MARADONA TRA MITO E UMANITA’, GENIALITA’ E FOLLIA

LA PARABOLA DI UN CAMPIONE ASSURTO AGLI ONORI DELLA STORIA

di Anna Maria Noia

Guitto, scugnizzo, genio (a suo modo); genio, ripetiamo, e sregolatezza. Onirico, un “mito” (anche “sacrificato”, spesso, sugli altari degli interessi “politici” calcistici, quelli dei grandi vertici e/o degli sponsor internazionali )

Una leggenda, realmente. Un piccolo-grande Uomo, per sempre nel cuore degli Argentini e dei Napoletani.

Quelli “veraci”, che, come lui, hanno sofferto la povertà. Al di là, però, dei suoi ben noti eccessi, dopo tanti traguardi o vittorie raggiunti. Tra luci ed ombre, come si… “conviene” ad un autentico guru “poetico” del Calcio.

Una stella fulgente, nel firmamento della fantasia e della poesia (appunto) dello sport. Stiamo parlando, ovviamente, del protagonista delle cronache attuali: Diego Armando Maradona. Morto a soli 60 anni, per le complicazioni subentrate al recente intervento al cervello.

Maradona si è sentito male, pare, lo stesso giorno del suo sessantesimo compleanno. Poi l’operazione – al fine di rimuovere un ematoma cerebrale. Infine il collasso cardiocircolatorio; l’infarto – dovuto a un edema polmonare – che lo hanno portato all’incontro con un avversario molto più forte di lui, stavolta: Signora Morte.

Nel giorno in cui ricorre S. Caterina d’Alessandria (25 novembre), alle 12.07 – orario argentino (16.07 in Italia) – il Nostro sale in Cielo, nel Gotha delle “Divinità” (terrene, ovviamente). Scompare, quindi, dalla scena del mondo “El pibe de oro”; “La mano di Dio”, il fantasista e maestro di vita; il vero “fenomeno” (altro che top players attuali!) che ha riscattato due popoli (quale “eroe dei due Mondi”, a guisa – mutatis mutandis – di Garibaldi): i Latino-americani e i Partenopei.

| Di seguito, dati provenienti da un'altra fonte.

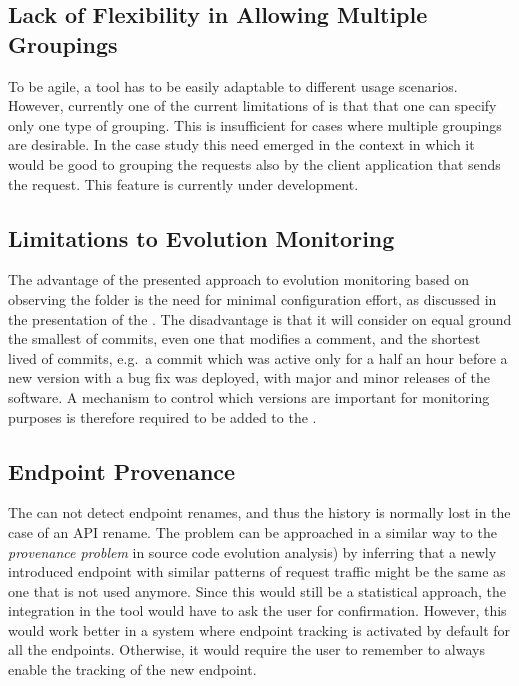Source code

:   \subsection*{Lack of Flexibility in Allowing Multiple Groupings}

    To be agile, a tool has to be easily adaptable to different usage scenarios. However, currently one of the current limitations of \tool is that that one can specify only one type of grouping. This is insufficient for cases where multiple groupings are desirable. In the \zee case study this need emerged in the context in which it would be good to grouping the requests also by the client application that sends the request. This feature is currently under development.

  \subsection*{Limitations to Evolution Monitoring}

      The advantage of the presented approach to evolution monitoring based on observing the  folder is the need for minimal configuration effort, as discussed in the presentation of the \tool. The disadvantage is that it will consider on equal ground the smallest of commits, even one that modifies a comment, and the shortest lived of commits, e.g.~a commit which was active only for a half an hour before a new version with a bug fix was deployed, with major and minor releases of the software. %
    A mechanism to control which versions are important for monitoring purposes is therefore required to be added to the \tool.


  \subsection*{Endpoint Provenance }

    The \tool can not detect endpoint renames, and thus the history is normally lost in the case of an API rename. The problem can be approached in a similar way to the {\em provenance problem} in source code evolution analysis)\cite{Davi11a} by inferring that a newly introduced endpoint with similar patterns of request traffic might be the same as one that is not used anymore. Since this would still be a statistical approach, the integration in the tool would have to ask the user for confirmation. 
    However, this would work better in a system where endpoint tracking is activated by default for all the endpoints. Otherwise, it would require the user to remember to always enable the tracking of the new endpoint. 


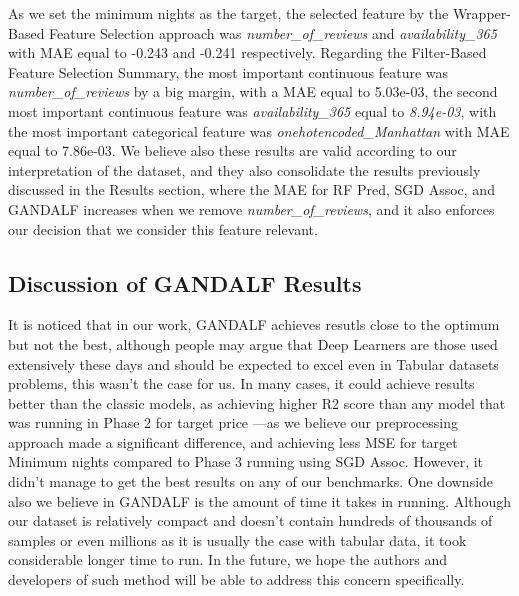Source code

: \documentclass[a4paper,12pt]{article}
\begin{document}
As we set the minimum nights as the target, the selected feature by the Wrapper-Based Feature Selection approach was \textit{number\_of\_reviews} and \textit{availability\_365} with MAE equal to -0.243 and -0.241 respectively. Regarding the Filter-Based Feature Selection Summary, the most important continuous feature was \textit{number\_of\_reviews} by a big margin, with a MAE equal to 5.03e-03, the second most important continuous feature was \textit{availability\_365} equal to \textit{8.94e-03}, with the most important categorical feature was \textit{onehotencoded\_Manhattan} with MAE equal to 7.86e-03. We believe also these results are valid according to our interpretation of the dataset, and they also consolidate the results previously discussed in the Results section, where the MAE for RF Pred, SGD Assoc, and GANDALF increases when we remove \textit{number\_of\_reviews}, and it also enforces our decision that we consider this feature relevant.

\subsection*{Discussion of GANDALF Results}

It is noticed that in our work, GANDALF achieves resutls close to the optimum but not the best, although people may argue that Deep Learners are those used extensively these days and should be expected to excel even in Tabular datasets problems, this wasn't the case for us. In many cases, it could achieve results better than the classic models, as achieving higher R2 score than any model that was running in Phase 2 for target price —as we believe our preprocessing approach made a significant difference, and achieving less MSE for target Minimum nights compared to Phase 3 running using SGD Assoc. However, it didn't manage to get the best results on any of our benchmarks. One downside also we believe in GANDALF is the amount of time it takes in running. Although our dataset is relatively compact and doesn't contain hundreds of thousands of samples or even millions as it is usually the case with tabular data, it took considerable longer time to run. In the future, we hope the authors and developers of such method will be able to address this concern specifically.
\end{document}
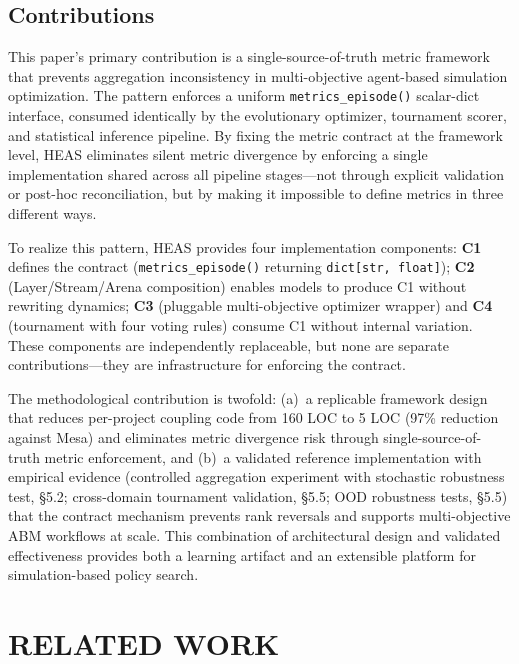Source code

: \documentclass{wscpaperproc}
\begin{document}
\subsection{Contributions}

This paper's primary contribution is a single-source-of-truth metric framework that prevents
aggregation inconsistency in multi-objective agent-based simulation optimization.
The pattern enforces a uniform \texttt{metrics\_episode()} scalar-dict interface,
consumed identically by the evolutionary optimizer, tournament scorer, and statistical
inference pipeline. By fixing the metric contract at the framework level, HEAS
eliminates silent metric divergence by enforcing a single implementation shared across all
pipeline stages---not through explicit validation or post-hoc reconciliation, but by making
it impossible to define metrics in three different ways.

To realize this pattern, HEAS provides four implementation components:
\textbf{C1} defines the contract (\texttt{metrics\_episode()} returning
\texttt{dict[str, float]}); \textbf{C2} (Layer/Stream/Arena composition) enables
models to produce C1 without rewriting dynamics; \textbf{C3} (pluggable multi-objective
optimizer wrapper) and \textbf{C4} (tournament with four voting rules) consume C1
without internal variation. These components are independently replaceable, but none
are separate contributions---they are infrastructure for enforcing the contract.

The methodological contribution is twofold: (a)~a replicable framework design that
reduces per-project coupling code from 160 LOC to 5 LOC (97\% reduction against Mesa)
and eliminates metric divergence risk through single-source-of-truth metric enforcement, and (b)~a validated reference
implementation with empirical evidence (controlled aggregation experiment with stochastic robustness test, \S5.2;
cross-domain tournament validation, \S5.5; OOD robustness tests, \S5.5) that the
contract mechanism prevents rank reversals and supports multi-objective ABM workflows
at scale. This combination of architectural design and validated effectiveness provides
both a learning artifact and an extensible platform for simulation-based policy search.

\section{RELATED WORK}
\end{document}
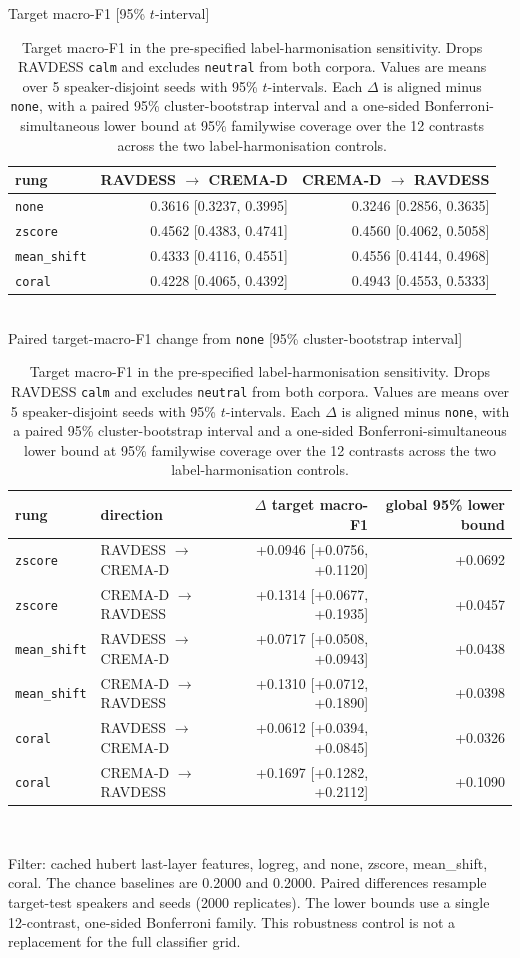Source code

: \begin{table}[!t]
  \centering
  \caption{Target macro-F1 in the pre-specified label-harmonisation sensitivity. Drops RAVDESS \texttt{calm} and excludes \texttt{neutral} from both corpora. Values are means over 5 speaker-disjoint seeds with 95\% $t$-intervals. Each $\Delta$ is aligned minus \texttt{none}, with a paired 95\% cluster-bootstrap interval and a one-sided Bonferroni-simultaneous lower bound at 95\% familywise coverage over the 12 contrasts across the two label-harmonisation controls.}
  \label{tab:neutral-excluded-sensitivity}
  \small
  Target macro-F1 [95\% $t$-interval]\\[2pt]
  \begin{tabular}{lrr}
    \toprule
    rung & RAVDESS $\rightarrow$ CREMA-D & CREMA-D $\rightarrow$ RAVDESS \\
    \midrule
    \texttt{none} & 0.3616 [0.3237, 0.3995] & 0.3246 [0.2856, 0.3635] \\
    \texttt{zscore} & 0.4562 [0.4383, 0.4741] & 0.4560 [0.4062, 0.5058] \\
    \texttt{mean\_shift} & 0.4333 [0.4116, 0.4551] & 0.4556 [0.4144, 0.4968] \\
    \texttt{coral} & 0.4228 [0.4065, 0.4392] & 0.4943 [0.4553, 0.5333] \\
    \bottomrule
  \end{tabular}
  \\[5pt]
  Paired target-macro-F1 change from \texttt{none} [95\% cluster-bootstrap interval]\\[2pt]
  \begin{tabular}{llrr}
    \toprule
    rung & direction & $\Delta$ target macro-F1 & global 95\% lower bound \\
    \midrule
    \texttt{zscore} & RAVDESS $\rightarrow$ CREMA-D & +0.0946 [+0.0756, +0.1120] & +0.0692 \\
    \texttt{zscore} & CREMA-D $\rightarrow$ RAVDESS & +0.1314 [+0.0677, +0.1935] & +0.0457 \\
    \texttt{mean\_shift} & RAVDESS $\rightarrow$ CREMA-D & +0.0717 [+0.0508, +0.0943] & +0.0438 \\
    \texttt{mean\_shift} & CREMA-D $\rightarrow$ RAVDESS & +0.1310 [+0.0712, +0.1890] & +0.0398 \\
    \texttt{coral} & RAVDESS $\rightarrow$ CREMA-D & +0.0612 [+0.0394, +0.0845] & +0.0326 \\
    \texttt{coral} & CREMA-D $\rightarrow$ RAVDESS & +0.1697 [+0.1282, +0.2112] & +0.1090 \\
    \bottomrule
  \end{tabular}
  \\[2pt]
  \begin{minipage}{\linewidth}\footnotesize Filter: cached hubert last-layer features, logreg, and none, zscore, mean\_shift, coral. The chance baselines are 0.2000 and 0.2000. Paired differences resample target-test speakers and seeds (2000 replicates). The lower bounds use a single 12-contrast, one-sided Bonferroni family. This robustness control is not a replacement for the full classifier grid.\end{minipage}
\end{table}
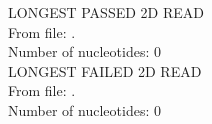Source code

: 
LONGEST PASSED 2D READ\\
From file: .\\
Number of nucleotides: 0\\

LONGEST FAILED 2D READ\\
From file: .\\
Number of nucleotides: 0\\
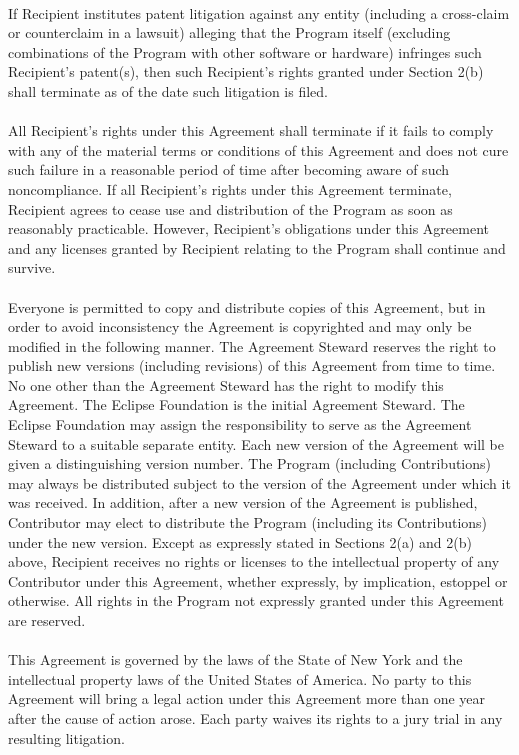 \documentclass[a4paper, 12pt]{book}
\begin{document}
{\\
If Recipient institutes patent litigation against any entity (including a cross-claim or counterclaim in a lawsuit) alleging that the Program itself (excluding combinations of the Program with other software or hardware) infringes such Recipient's patent(s), then such Recipient's rights granted under Section 2(b) shall terminate as of the date such litigation is filed.\\
\\
All Recipient's rights under this Agreement shall terminate if it fails to comply with any of the material terms or conditions of this Agreement and does not cure such failure in a reasonable period of time after becoming aware of such noncompliance. If all Recipient's rights under this Agreement terminate, Recipient agrees to cease use and distribution of the Program as soon as reasonably practicable. However, Recipient's obligations under this Agreement and any licenses granted by Recipient relating to the Program shall continue and survive.\\
\\
Everyone is permitted to copy and distribute copies of this Agreement, but in order to avoid inconsistency the Agreement is copyrighted and may only be modified in the following manner. The Agreement Steward reserves the right to publish new versions (including revisions) of this Agreement from time to time. No one other than the Agreement Steward has the right to modify this Agreement. The Eclipse Foundation is the initial Agreement Steward. The Eclipse Foundation may assign the responsibility to serve as the Agreement Steward to a suitable separate entity. Each new version of the Agreement will be given a distinguishing version number. The Program (including Contributions) may always be distributed subject to the version of the Agreement under which it was received. In addition, after a new version of the Agreement is published, Contributor may elect to distribute the Program (including its Contributions) under the new version. Except as expressly stated in Sections 2(a) and 2(b) above, Recipient receives no rights or licenses to the intellectual property of any Contributor under this Agreement, whether expressly, by implication, estoppel or otherwise. All rights in the Program not expressly granted under this Agreement are reserved.\\
\\
This Agreement is governed by the laws of the State of New York and the intellectual property laws of the United States of America. No party to this Agreement will bring a legal action under this Agreement more than one year after the cause of action arose. Each party waives its rights to a jury trial in any resulting litigation.\\
\\

}
\end{document}

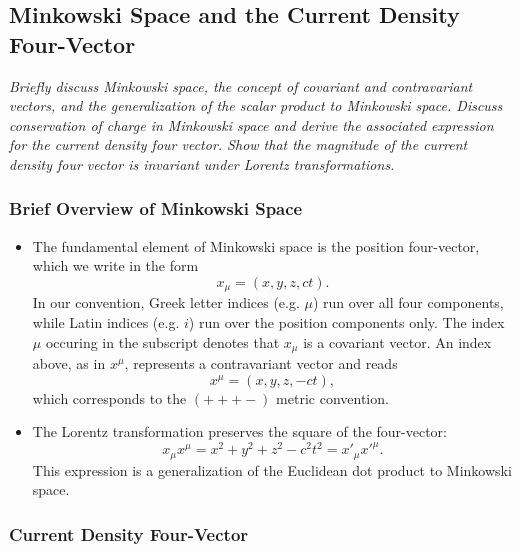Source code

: \documentclass[11pt, a4paper]{article}
\begin{document}
    
\subsection{Minkowski Space and the Current Density Four-Vector}
\textit{Briefly discuss Minkowski space, the concept of covariant and contravariant vectors, and the generalization of the scalar product to Minkowski space. Discuss conservation of charge in Minkowski space and derive the associated expression for the current density four vector. Show that the magnitude of the current density four vector is invariant under Lorentz transformations.}

\subsubsection{Brief Overview of Minkowski Space}
\begin{itemize}

	\item The fundamental element of Minkowski space is the position four-vector, which we write in the form
	\begin{equation*}
		x_{\mu} = (x, y, z, ct).
	\end{equation*}
    In our convention, Greek letter indices (e.g. $ \mu $) run over all four components, while Latin indices (e.g. $ i $) run over the position components only. The index $ \mu $ occuring in the subscript denotes that $ x_{\mu} $ is a covariant vector. An index above, as in $ x^{\mu} $, represents a contravariant vector and reads
	\begin{equation*}
		x^{\mu} = (x, y, z, -ct),
	\end{equation*}
    which corresponds to the $ (+++-) $ metric convention.

	\item The Lorentz transformation preserves the square of the four-vector:
	\begin{equation*}
		x_{\mu}x^{\mu} = x^{2} + y^{2} + z^{2} - c^{2}t^{2} = x'_{\mu} x'^{\mu}.
	\end{equation*}
    This expression is a generalization of the Euclidean dot product to Minkowski space.

\end{itemize}

\subsubsection{Current Density Four-Vector}
\end{document}
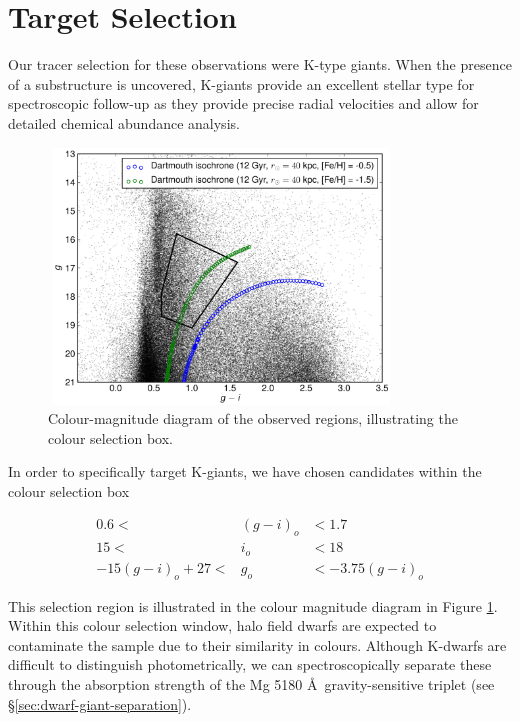 \documentclass{emulateapj}
\begin{document}
	\section{Target Selection}
	\label{sec:target-selection}
	
	Our tracer selection for these observations were K-type giants. When the presence of a substructure  is uncovered, K-giants provide an excellent stellar type for spectroscopic follow-up as they provide precise radial velocities and allow for detailed chemical abundance analysis. 
	
\begin{figure}[h!]
	\centering
	\includegraphics[width=9.2cm,height=6.8cm]{./figures/cmd.eps}
	\caption{Colour-magnitude diagram of the observed regions, illustrating the colour selection box.}
	\label{fig:cmd-target-selection}
\end{figure}

\noindent In order to specifically target K-giants, we have chosen candidates within the colour selection box
	
	\begin{eqnarray}
				0.6 <& (g-i)_o &< 1.7 \nonumber \\
				15 <& i_o &< 18 \\
		-15(g-i)_o + 27 <& g_o &< -3.75(g-i)_o \nonumber
	\end{eqnarray}
	
	
This selection region is illustrated in the colour magnitude diagram in Figure \ref{fig:cmd-target-selection}. Within this colour selection window, halo field dwarfs are expected to contaminate the sample due to their similarity in colours. Although K-dwarfs are difficult to distinguish photometrically, we can spectroscopically separate these through the absorption strength of the Mg 5180 \AA\, gravity-sensitive triplet (see \S\ref{sec:dwarf-giant-separation}).
\end{document}
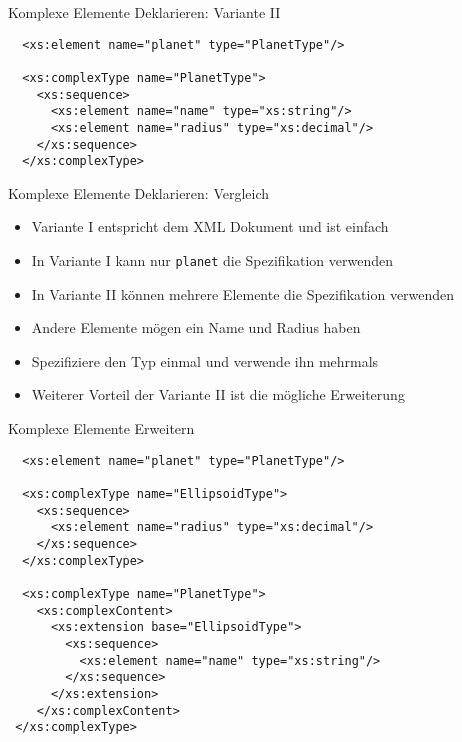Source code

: \documentclass{beamer}
\begin{document}
\begin{frame}[fragile]{Komplexe Elemente Deklarieren: Variante II}
	
	\lstset{language=XML}
	\begin{lstlisting}	
  <xs:element name="planet" type="PlanetType"/>
	
  <xs:complexType name="PlanetType">
    <xs:sequence>
      <xs:element name="name" type="xs:string"/>
      <xs:element name="radius" type="xs:decimal"/>
    </xs:sequence>
  </xs:complexType>
	\end{lstlisting}
	
\end{frame}

\begin{frame}{Komplexe Elemente Deklarieren: Vergleich}
	
	\begin{itemize}
		\item Variante I entspricht dem XML Dokument und ist einfach
		\item In Variante I kann nur \texttt{planet} die Spezifikation verwenden
		\item In Variante II können mehrere Elemente die Spezifikation verwenden
		\item Andere Elemente mögen ein Name und Radius haben
		\item Spezifiziere den Typ einmal und verwende ihn mehrmals
		\item Weiterer Vorteil der Variante II ist die mögliche Erweiterung
	\end{itemize}
	
\end{frame}

\begin{frame}[fragile]{Komplexe Elemente Erweitern}
	
	\small
	\lstset{language=XML}
	\begin{lstlisting}	
  <xs:element name="planet" type="PlanetType"/>
	
  <xs:complexType name="EllipsoidType">
    <xs:sequence>
      <xs:element name="radius" type="xs:decimal"/>
    </xs:sequence>
  </xs:complexType>
  
  <xs:complexType name="PlanetType">
    <xs:complexContent>
      <xs:extension base="EllipsoidType">
        <xs:sequence>
          <xs:element name="name" type="xs:string"/>
        </xs:sequence>
      </xs:extension>
    </xs:complexContent>
 </xs:complexType>
	\end{lstlisting}
	
\end{frame}
\end{document}
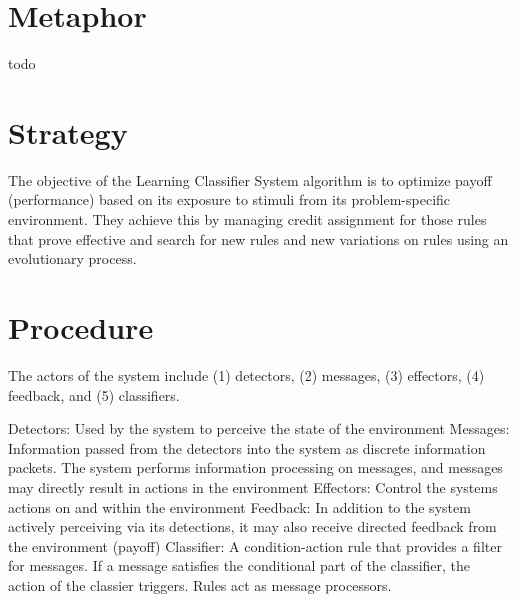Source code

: \documentclass[a4paper, 11pt]{article}
\begin{document}
\section{Metaphor}
\label{sec:metaphor}
todo

\section{Strategy}
\label{sec:strategy}
The objective of the Learning Classifier System algorithm is to optimize payoff (performance) based on its exposure to stimuli from its problem-specific  environment.
They achieve this by managing credit assignment for those rules that prove effective and search for new rules and new variations on rules using an evolutionary process.

\section{Procedure}
\label{sec:procedure}


The actors of the system include (1) detectors, (2) messages, (3) effectors, (4) feedback, and (5) classifiers.

Detectors: Used by the system to perceive the state of the environment Messages: Information passed from the detectors into the system as discrete information packets. The system performs information processing on messages, and messages may directly result in actions in the environment Effectors: Control the systems actions on and within the environment Feedback: In addition to the system actively perceiving via its detections, it may also receive directed feedback from the environment (payoff) Classifier: A condition-action rule that provides a filter for messages. If a message satisfies the conditional part of the classifier, the action of the classier triggers. Rules act as message processors.
\end{document}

Caratteri molto simili, quelli che accomunano Argentini e Napoletani. Pur nelle sue contraddizioni ed incoerenze, Diego è stato onesto e ha creato occasioni di sogno, di speranza, di unione – quasi di fratellanza. Di vera e propria gioia. Di identificazione, anzi: di immedesimazione. Ma adesso, il suo mito “immortale” (e, purtroppo, anche “mortale”, umano, fragile, caduco – tra le vanità dell’esistenza) rimarrà per sempre nella memoria collettiva di tantissimi, ma senza di lui qui sul pianeta Terra.

Venticinque novembre 2020, accendo la tv e c’è la brutta notizia .Quella che in tantissimi, non solo tifosi, non avrebbero mai voluto sentire.

Mio fratello, prontamente contattato telefonicamente, ha pianto, e non solo lui. Il campione di sempre, di tutti; l’Idolo dalle mille sfaccettature – ben conosciute e “giustificate” dalle folle che lo hanno amato, nonostante tutto – ci ha lasciati.

Per giunta, in un periodo così negativo – in questo 2020 da dover archiviare al più presto – che la sua dipartita (non scevra da polemiche, sul presunto ritardo dei soccorsi) ha gettato maggiormente nello sconforto coloro che lo hanno apprezzato ed amato.

Napoli lo ha sempre adorato. Come ha rispettato ed osannato altri “Intoccabili”, altre stelle nel Cielo come Mario Merola, Pino Daniele e (sebbene in maniera meno… “eclatante” o “colorata”) Massimo Troisi.

Facendo così entrare nel mito la sua umana e fragile natura. Una natura così generosa con i suoi conterranei “poveri”, sebbene alquanto controversa. Ci riferiamo alle sue dipendenze, alle bizzarrie di  eterno ragazzo; così vulnerabile e ribelle, così avvezzo ai “colpi di testa” – dentro e fuori dal campo. Quel campo, lo stadio S. Paolo, che – doverosamente – verrà a lui intitolato e dedicato.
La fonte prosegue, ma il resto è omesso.